Your objective:
Write out every record in full, exactly as written, please.

Data shown:

/---

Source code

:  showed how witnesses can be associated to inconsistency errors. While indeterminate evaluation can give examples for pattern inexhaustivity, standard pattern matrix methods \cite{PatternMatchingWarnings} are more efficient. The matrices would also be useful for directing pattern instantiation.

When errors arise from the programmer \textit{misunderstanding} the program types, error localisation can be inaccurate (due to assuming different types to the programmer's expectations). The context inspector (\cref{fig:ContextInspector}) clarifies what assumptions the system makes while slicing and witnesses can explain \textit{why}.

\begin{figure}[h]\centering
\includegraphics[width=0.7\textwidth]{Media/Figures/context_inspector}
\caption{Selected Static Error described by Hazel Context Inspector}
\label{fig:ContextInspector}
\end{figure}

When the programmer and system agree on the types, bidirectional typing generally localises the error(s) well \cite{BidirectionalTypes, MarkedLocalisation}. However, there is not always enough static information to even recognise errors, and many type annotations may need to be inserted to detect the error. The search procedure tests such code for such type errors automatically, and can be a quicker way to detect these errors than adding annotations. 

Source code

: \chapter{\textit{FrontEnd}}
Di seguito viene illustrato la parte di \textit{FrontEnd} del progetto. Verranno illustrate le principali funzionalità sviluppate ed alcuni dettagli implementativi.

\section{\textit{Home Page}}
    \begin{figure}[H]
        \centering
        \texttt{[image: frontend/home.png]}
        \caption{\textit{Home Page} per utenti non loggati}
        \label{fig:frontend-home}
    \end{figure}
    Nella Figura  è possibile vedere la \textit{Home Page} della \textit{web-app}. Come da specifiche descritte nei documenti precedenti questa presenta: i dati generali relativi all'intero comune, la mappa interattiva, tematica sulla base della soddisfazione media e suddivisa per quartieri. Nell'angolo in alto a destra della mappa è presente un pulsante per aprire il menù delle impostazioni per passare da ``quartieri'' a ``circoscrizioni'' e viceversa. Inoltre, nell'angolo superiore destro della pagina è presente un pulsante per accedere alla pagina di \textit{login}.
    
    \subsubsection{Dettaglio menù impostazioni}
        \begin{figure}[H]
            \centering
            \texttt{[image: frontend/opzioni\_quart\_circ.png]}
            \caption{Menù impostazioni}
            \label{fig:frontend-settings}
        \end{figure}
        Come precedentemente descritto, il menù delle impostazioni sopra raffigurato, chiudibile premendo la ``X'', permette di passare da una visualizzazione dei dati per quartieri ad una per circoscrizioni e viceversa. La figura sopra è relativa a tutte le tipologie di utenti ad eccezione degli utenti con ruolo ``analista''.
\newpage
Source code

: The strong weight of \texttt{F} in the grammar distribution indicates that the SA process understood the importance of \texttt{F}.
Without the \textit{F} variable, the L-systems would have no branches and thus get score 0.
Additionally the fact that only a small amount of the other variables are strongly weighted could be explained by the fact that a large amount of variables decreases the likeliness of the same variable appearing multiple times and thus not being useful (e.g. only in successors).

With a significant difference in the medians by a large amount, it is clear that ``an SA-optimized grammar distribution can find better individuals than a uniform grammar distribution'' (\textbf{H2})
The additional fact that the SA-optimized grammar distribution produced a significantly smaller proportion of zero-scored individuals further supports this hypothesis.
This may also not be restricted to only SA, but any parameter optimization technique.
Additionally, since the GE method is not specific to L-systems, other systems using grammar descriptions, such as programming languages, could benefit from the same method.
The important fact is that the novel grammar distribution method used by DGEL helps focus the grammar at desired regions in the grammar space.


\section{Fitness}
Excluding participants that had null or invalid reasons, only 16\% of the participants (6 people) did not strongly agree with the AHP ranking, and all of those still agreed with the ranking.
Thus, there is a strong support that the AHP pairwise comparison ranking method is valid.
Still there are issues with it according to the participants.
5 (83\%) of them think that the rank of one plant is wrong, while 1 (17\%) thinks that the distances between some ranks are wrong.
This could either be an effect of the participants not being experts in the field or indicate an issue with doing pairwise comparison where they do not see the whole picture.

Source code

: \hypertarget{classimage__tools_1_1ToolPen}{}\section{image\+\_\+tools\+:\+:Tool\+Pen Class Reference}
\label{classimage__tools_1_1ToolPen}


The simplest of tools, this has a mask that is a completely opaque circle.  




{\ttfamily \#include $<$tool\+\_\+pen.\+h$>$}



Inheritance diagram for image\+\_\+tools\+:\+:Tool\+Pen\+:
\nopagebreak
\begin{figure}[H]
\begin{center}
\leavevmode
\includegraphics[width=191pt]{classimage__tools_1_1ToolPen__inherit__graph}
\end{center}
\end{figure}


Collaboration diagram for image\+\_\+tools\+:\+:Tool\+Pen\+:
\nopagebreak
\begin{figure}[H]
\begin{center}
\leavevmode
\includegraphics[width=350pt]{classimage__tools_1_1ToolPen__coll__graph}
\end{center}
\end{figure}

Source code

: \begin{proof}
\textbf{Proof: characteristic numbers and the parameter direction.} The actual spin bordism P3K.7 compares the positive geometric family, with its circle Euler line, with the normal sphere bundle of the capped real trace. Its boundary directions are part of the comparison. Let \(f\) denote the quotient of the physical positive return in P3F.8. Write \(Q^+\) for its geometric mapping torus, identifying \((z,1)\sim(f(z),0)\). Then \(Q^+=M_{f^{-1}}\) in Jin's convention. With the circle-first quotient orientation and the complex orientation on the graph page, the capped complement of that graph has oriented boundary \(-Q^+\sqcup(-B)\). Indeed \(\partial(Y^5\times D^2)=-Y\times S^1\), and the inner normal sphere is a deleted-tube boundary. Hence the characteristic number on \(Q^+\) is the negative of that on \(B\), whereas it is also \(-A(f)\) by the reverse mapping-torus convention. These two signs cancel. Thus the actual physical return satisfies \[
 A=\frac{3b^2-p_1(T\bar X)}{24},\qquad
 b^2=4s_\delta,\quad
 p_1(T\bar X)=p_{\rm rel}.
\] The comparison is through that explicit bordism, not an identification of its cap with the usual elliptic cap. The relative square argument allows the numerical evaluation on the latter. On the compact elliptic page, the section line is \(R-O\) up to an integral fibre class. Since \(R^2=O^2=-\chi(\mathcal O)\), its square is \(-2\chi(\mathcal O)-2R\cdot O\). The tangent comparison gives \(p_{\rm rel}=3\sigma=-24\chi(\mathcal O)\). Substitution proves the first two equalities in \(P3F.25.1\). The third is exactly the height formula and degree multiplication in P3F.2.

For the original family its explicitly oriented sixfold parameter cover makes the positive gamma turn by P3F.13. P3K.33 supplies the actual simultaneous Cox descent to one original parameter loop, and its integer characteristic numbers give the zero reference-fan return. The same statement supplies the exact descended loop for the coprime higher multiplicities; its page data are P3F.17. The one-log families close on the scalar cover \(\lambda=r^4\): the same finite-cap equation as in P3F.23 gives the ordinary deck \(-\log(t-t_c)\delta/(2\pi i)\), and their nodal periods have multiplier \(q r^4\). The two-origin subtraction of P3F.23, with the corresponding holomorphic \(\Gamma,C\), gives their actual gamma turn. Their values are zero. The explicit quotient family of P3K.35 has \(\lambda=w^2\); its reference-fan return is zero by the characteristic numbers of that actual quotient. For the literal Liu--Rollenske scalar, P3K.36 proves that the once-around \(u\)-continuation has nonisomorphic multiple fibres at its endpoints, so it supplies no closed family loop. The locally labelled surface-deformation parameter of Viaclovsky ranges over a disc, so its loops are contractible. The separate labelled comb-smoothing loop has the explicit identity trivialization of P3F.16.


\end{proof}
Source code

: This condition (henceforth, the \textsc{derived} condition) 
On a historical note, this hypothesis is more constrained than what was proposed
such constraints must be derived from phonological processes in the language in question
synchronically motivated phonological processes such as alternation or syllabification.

\---

Answer to this task:
Source code

:  showed how witnesses can be associated to inconsistency errors. While indeterminate evaluation can give examples for pattern inexhaustivity, standard pattern matrix methods \cite{PatternMatchingWarnings} are more efficient. The matrices would also be useful for directing pattern instantiation.

When errors arise from the programmer \textit{misunderstanding} the program types, error localisation can be inaccurate (due to assuming different types to the programmer's expectations). The context inspector (\cref{fig:ContextInspector}) clarifies what assumptions the system makes while slicing and witnesses can explain \textit{why}.

\begin{figure}[h]\centering
\includegraphics[width=0.7\textwidth]{Media/Figures/context_inspector}
\caption{Selected Static Error described by Hazel Context Inspector}
\label{fig:ContextInspector}
\end{figure}

When the programmer and system agree on the types, bidirectional typing generally localises the error(s) well \cite{BidirectionalTypes, MarkedLocalisation}. However, there is not always enough static information to even recognise errors, and many type annotations may need to be inserted to detect the error. The search procedure tests such code for such type errors automatically, and can be a quicker way to detect these errors than adding annotations. 

Source code

: \chapter{\textit{FrontEnd}}
Di seguito viene illustrato la parte di \textit{FrontEnd} del progetto. Verranno illustrate le principali funzionalità sviluppate ed alcuni dettagli implementativi.

\section{\textit{Home Page}}
    \begin{figure}[H]
        \centering
        \texttt{[image: frontend/home.png]}
        \caption{\textit{Home Page} per utenti non loggati}
        \label{fig:frontend-home}
    \end{figure}
    Nella Figura  è possibile vedere la \textit{Home Page} della \textit{web-app}. Come da specifiche descritte nei documenti precedenti questa presenta: i dati generali relativi all'intero comune, la mappa interattiva, tematica sulla base della soddisfazione media e suddivisa per quartieri. Nell'angolo in alto a destra della mappa è presente un pulsante per aprire il menù delle impostazioni per passare da ``quartieri'' a ``circoscrizioni'' e viceversa. Inoltre, nell'angolo superiore destro della pagina è presente un pulsante per accedere alla pagina di \textit{login}.
    
    \subsubsection{Dettaglio menù impostazioni}
        \begin{figure}[H]
            \centering
            \texttt{[image: frontend/opzioni\_quart\_circ.png]}
            \caption{Menù impostazioni}
            \label{fig:frontend-settings}
        \end{figure}
        Come precedentemente descritto, il menù delle impostazioni sopra raffigurato, chiudibile premendo la ``X'', permette di passare da una visualizzazione dei dati per quartieri ad una per circoscrizioni e viceversa. La figura sopra è relativa a tutte le tipologie di utenti ad eccezione degli utenti con ruolo ``analista''.
\newpage
Source code

: The strong weight of \texttt{F} in the grammar distribution indicates that the SA process understood the importance of \texttt{F}.
Without the \textit{F} variable, the L-systems would have no branches and thus get score 0.
Additionally the fact that only a small amount of the other variables are strongly weighted could be explained by the fact that a large amount of variables decreases the likeliness of the same variable appearing multiple times and thus not being useful (e.g. only in successors).

With a significant difference in the medians by a large amount, it is clear that ``an SA-optimized grammar distribution can find better individuals than a uniform grammar distribution'' (\textbf{H2})
The additional fact that the SA-optimized grammar distribution produced a significantly smaller proportion of zero-scored individuals further supports this hypothesis.
This may also not be restricted to only SA, but any parameter optimization technique.
Additionally, since the GE method is not specific to L-systems, other systems using grammar descriptions, such as programming languages, could benefit from the same method.
The important fact is that the novel grammar distribution method used by DGEL helps focus the grammar at desired regions in the grammar space.


\section{Fitness}
Excluding participants that had null or invalid reasons, only 16\% of the participants (6 people) did not strongly agree with the AHP ranking, and all of those still agreed with the ranking.
Thus, there is a strong support that the AHP pairwise comparison ranking method is valid.
Still there are issues with it according to the participants.
5 (83\%) of them think that the rank of one plant is wrong, while 1 (17\%) thinks that the distances between some ranks are wrong.
This could either be an effect of the participants not being experts in the field or indicate an issue with doing pairwise comparison where they do not see the whole picture.

Source code

: \hypertarget{classimage__tools_1_1ToolPen}{}\section{image\+\_\+tools\+:\+:Tool\+Pen Class Reference}
\label{classimage__tools_1_1ToolPen}


The simplest of tools, this has a mask that is a completely opaque circle.  




{\ttfamily \#include $<$tool\+\_\+pen.\+h$>$}



Inheritance diagram for image\+\_\+tools\+:\+:Tool\+Pen\+:
\nopagebreak
\begin{figure}[H]
\begin{center}
\leavevmode
\includegraphics[width=191pt]{classimage__tools_1_1ToolPen__inherit__graph}
\end{center}
\end{figure}


Collaboration diagram for image\+\_\+tools\+:\+:Tool\+Pen\+:
\nopagebreak
\begin{figure}[H]
\begin{center}
\leavevmode
\includegraphics[width=350pt]{classimage__tools_1_1ToolPen__coll__graph}
\end{center}
\end{figure}

Source code

: \begin{proof}
\textbf{Proof: characteristic numbers and the parameter direction.} The actual spin bordism P3K.7 compares the positive geometric family, with its circle Euler line, with the normal sphere bundle of the capped real trace. Its boundary directions are part of the comparison. Let \(f\) denote the quotient of the physical positive return in P3F.8. Write \(Q^+\) for its geometric mapping torus, identifying \((z,1)\sim(f(z),0)\). Then \(Q^+=M_{f^{-1}}\) in Jin's convention. With the circle-first quotient orientation and the complex orientation on the graph page, the capped complement of that graph has oriented boundary \(-Q^+\sqcup(-B)\). Indeed \(\partial(Y^5\times D^2)=-Y\times S^1\), and the inner normal sphere is a deleted-tube boundary. Hence the characteristic number on \(Q^+\) is the negative of that on \(B\), whereas it is also \(-A(f)\) by the reverse mapping-torus convention. These two signs cancel. Thus the actual physical return satisfies \[
 A=\frac{3b^2-p_1(T\bar X)}{24},\qquad
 b^2=4s_\delta,\quad
 p_1(T\bar X)=p_{\rm rel}.
\] The comparison is through that explicit bordism, not an identification of its cap with the usual elliptic cap. The relative square argument allows the numerical evaluation on the latter. On the compact elliptic page, the section line is \(R-O\) up to an integral fibre class. Since \(R^2=O^2=-\chi(\mathcal O)\), its square is \(-2\chi(\mathcal O)-2R\cdot O\). The tangent comparison gives \(p_{\rm rel}=3\sigma=-24\chi(\mathcal O)\). Substitution proves the first two equalities in \(P3F.25.1\). The third is exactly the height formula and degree multiplication in P3F.2.

For the original family its explicitly oriented sixfold parameter cover makes the positive gamma turn by P3F.13. P3K.33 supplies the actual simultaneous Cox descent to one original parameter loop, and its integer characteristic numbers give the zero reference-fan return. The same statement supplies the exact descended loop for the coprime higher multiplicities; its page data are P3F.17. The one-log families close on the scalar cover \(\lambda=r^4\): the same finite-cap equation as in P3F.23 gives the ordinary deck \(-\log(t-t_c)\delta/(2\pi i)\), and their nodal periods have multiplier \(q r^4\). The two-origin subtraction of P3F.23, with the corresponding holomorphic \(\Gamma,C\), gives their actual gamma turn. Their values are zero. The explicit quotient family of P3K.35 has \(\lambda=w^2\); its reference-fan return is zero by the characteristic numbers of that actual quotient. For the literal Liu--Rollenske scalar, P3K.36 proves that the once-around \(u\)-continuation has nonisomorphic multiple fibres at its endpoints, so it supplies no closed family loop. The locally labelled surface-deformation parameter of Viaclovsky ranges over a disc, so its loops are contractible. The separate labelled comb-smoothing loop has the explicit identity trivialization of P3F.16.


\end{proof}
Source code

: This condition (henceforth, the \textsc{derived} condition) 
On a historical note, this hypothesis is more constrained than what was proposed
such constraints must be derived from phonological processes in the language in question
synchronically motivated phonological processes such as alternation or syllabification.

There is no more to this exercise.